▸ **Material for this exercise**:
# # #
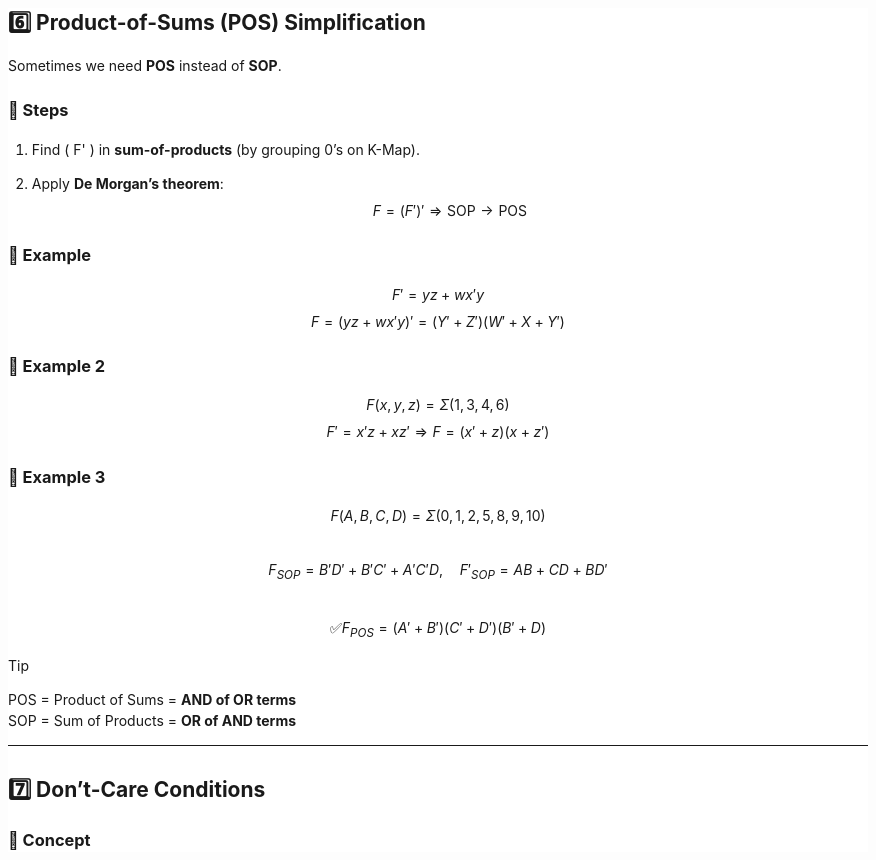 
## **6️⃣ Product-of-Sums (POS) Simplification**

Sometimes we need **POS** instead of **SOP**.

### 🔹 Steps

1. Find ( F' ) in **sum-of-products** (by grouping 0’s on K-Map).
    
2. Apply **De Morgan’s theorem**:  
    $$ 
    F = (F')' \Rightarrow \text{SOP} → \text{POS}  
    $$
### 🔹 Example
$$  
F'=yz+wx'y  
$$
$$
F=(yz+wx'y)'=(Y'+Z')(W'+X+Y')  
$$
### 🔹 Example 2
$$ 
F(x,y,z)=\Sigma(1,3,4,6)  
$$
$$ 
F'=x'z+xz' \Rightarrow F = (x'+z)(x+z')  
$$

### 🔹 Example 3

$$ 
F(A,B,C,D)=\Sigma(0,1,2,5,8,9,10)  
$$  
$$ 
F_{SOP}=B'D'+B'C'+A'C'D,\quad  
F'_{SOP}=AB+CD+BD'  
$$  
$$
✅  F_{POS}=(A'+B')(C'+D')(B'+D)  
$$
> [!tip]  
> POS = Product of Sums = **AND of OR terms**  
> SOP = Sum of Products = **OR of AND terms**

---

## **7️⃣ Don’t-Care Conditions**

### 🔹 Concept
# # #
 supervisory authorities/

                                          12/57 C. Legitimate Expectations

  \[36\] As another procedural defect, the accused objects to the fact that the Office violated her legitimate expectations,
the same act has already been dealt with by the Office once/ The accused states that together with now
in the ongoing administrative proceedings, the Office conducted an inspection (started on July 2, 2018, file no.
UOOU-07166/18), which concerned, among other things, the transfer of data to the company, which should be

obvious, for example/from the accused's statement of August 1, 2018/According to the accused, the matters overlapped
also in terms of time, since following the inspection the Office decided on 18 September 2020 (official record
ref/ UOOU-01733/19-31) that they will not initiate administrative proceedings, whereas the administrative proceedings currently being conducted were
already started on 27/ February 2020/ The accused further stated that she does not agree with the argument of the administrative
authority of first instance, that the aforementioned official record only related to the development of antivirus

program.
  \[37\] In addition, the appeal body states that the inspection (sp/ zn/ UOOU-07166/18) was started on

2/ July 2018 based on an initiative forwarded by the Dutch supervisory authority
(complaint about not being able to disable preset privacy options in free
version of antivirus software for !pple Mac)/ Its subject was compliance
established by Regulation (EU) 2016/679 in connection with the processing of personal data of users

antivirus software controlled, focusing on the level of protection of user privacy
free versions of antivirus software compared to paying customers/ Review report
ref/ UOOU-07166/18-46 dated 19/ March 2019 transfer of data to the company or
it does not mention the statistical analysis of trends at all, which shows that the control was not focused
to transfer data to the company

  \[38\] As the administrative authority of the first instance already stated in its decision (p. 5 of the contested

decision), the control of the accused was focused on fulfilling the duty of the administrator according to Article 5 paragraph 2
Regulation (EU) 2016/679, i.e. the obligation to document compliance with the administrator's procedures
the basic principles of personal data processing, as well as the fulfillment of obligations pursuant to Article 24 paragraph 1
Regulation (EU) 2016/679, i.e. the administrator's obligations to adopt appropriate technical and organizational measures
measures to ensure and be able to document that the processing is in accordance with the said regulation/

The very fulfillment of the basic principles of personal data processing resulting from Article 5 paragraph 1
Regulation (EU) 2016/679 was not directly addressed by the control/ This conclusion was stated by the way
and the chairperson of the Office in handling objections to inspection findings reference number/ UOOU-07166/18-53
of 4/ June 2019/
# # #
▸ **What you will do**: Look back at the entries above and repeat, unchanged, every line from the line holding "Regulation (EU) 2016/679, i.e. the obligation" through the line holding "of 4/ June 2019/".

▸ **Result of this task**:
Regulation (EU) 2016/679, i.e. the obligation to document compliance with the administrator's procedures
the basic principles of personal data processing, as well as the fulfillment of obligations pursuant to Article 24 paragraph 1
Regulation (EU) 2016/679, i.e. the administrator's obligations to adopt appropriate technical and organizational measures
measures to ensure and be able to document that the processing is in accordance with the said regulation/

The very fulfillment of the basic principles of personal data processing resulting from Article 5 paragraph 1
Regulation (EU) 2016/679 was not directly addressed by the control/ This conclusion was stated by the way
and the chairperson of the Office in handling objections to inspection findings reference number/ UOOU-07166/18-53
of 4/ June 2019/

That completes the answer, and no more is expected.